Die Zellen, aus denen der menschliche Körper besteht, sind sehr unterschiedlich. Eine Leberzelle sieht anders aus als eine Muskelzelle, beide erfüllen völlig verschiedene Aufgaben, und dementsprechend stellen Leberzellen Proteine her, die charakteristisch für Leberzellen sind und Muskelzellen solche, die typisch für Muskelzellen sind. Der Bauplan dieser Proteine ist in den Genen gespeichert; diese sind jedoch in allen Zellen identisch.
Damit unterschiedliche Zellen aus der gleichen Erbinformation verschiedene Proteine herstellen können, benötigen sie spezielle Helfer. Verantwortlich dafür ist eine Gruppe von Molekülen, die man Transkriptionsfaktoren nennt. Transkriptionsfaktoren sorgen dafür, dass in jeder Zelle genau die Gene abgelesen und zur Proteinherstellung verwendet werden, die dort benötigt werden.
Wie funktionieren Transkriptionsfaktoren?
Die Frage, wie Transkriptionsfaktoren funktionieren, untersucht Dr. Elmar Wolf, Forschungsgruppenleiter am Biozentrum der Julius-Maximilians-Universität Würzburg, mit seinem Team. Dabei haben die Wissenschaftlerinnen und Wissenschaftler vor kurzem eine überraschende Beobachtung gemacht.

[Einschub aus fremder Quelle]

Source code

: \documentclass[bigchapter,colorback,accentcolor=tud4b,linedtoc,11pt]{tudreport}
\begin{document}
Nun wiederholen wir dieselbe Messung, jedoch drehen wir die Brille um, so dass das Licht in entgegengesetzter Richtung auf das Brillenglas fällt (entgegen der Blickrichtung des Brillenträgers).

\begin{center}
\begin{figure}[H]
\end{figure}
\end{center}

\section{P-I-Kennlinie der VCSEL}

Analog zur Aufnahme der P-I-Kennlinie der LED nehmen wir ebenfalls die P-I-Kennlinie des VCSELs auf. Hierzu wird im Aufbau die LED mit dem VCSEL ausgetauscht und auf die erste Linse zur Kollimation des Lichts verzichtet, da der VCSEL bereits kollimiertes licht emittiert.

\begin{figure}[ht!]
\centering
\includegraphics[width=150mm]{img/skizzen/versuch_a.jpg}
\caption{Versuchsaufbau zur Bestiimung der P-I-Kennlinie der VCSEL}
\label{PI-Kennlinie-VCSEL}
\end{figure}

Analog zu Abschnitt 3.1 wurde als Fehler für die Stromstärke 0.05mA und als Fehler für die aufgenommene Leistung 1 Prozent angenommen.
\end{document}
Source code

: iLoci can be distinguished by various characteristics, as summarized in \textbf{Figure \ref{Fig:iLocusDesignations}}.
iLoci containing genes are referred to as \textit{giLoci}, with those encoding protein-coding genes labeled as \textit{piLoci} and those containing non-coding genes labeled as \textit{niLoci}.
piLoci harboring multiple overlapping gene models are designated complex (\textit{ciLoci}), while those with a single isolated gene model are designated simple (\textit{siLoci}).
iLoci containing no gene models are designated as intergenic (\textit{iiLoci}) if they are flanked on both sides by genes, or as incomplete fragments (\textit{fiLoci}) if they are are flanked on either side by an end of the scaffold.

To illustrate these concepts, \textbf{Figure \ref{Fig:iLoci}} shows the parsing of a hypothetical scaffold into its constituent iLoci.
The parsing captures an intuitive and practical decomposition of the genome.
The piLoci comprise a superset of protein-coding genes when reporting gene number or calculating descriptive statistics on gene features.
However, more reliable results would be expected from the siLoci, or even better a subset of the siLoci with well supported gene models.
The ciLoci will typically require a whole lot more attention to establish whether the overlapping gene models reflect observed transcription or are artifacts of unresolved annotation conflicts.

Was Elmar Wolfs Doktorand Apoorva Baluapuri beobachtet hat, erklärt er anhand einer Analogie: „Das Ablesen eines Gens kann man sich wie eine Zugfahrt vorstellen. Der zelluläre Apparat, der die Information des Gens abliest, ‚fährt‘ wie ein Zug am Anfang des Gens los. Nur wenn der Zug erfolgreich an seinem Ziel, dem Gen-Ende, ankommt, führt dies zur Herstellung des entsprechenden Proteins.“
Tankwarte und Signalgeber
Bislang gingen die Wissenschaftler davon aus, dass Transkriptionsfaktoren steuern, wie viele solcher „Züge“ am Anfang des Gens losfahren, also gewissermaßen als Signalgeber fungieren. Die Forscher in der Arbeitsgruppe Wolf haben jedoch jetzt die Beobachtung gemacht, dass Transkriptionsfaktoren nicht unbedingt die Anzahl an losfahrenden Zügen regeln, sondern vielmehr dafür sorgen, dass alle Züge am Ende ankommen und nicht auf halber Strecke liegenbleiben. Wie sie das machen, hat die Doktorandin Julia Hofstetter untersucht. Sie konnte zeigen, dass Transkriptionsfaktoren dafür sorgen, dass nur Züge losfahren, die tatsächlich alles dabei haben, was sie für ihre Reise benötigen. „Vereinfacht könnte man sagen, dass Transkriptionsfaktoren die Aufgabe von Tankwarten übernehmen“, sagt Wolf.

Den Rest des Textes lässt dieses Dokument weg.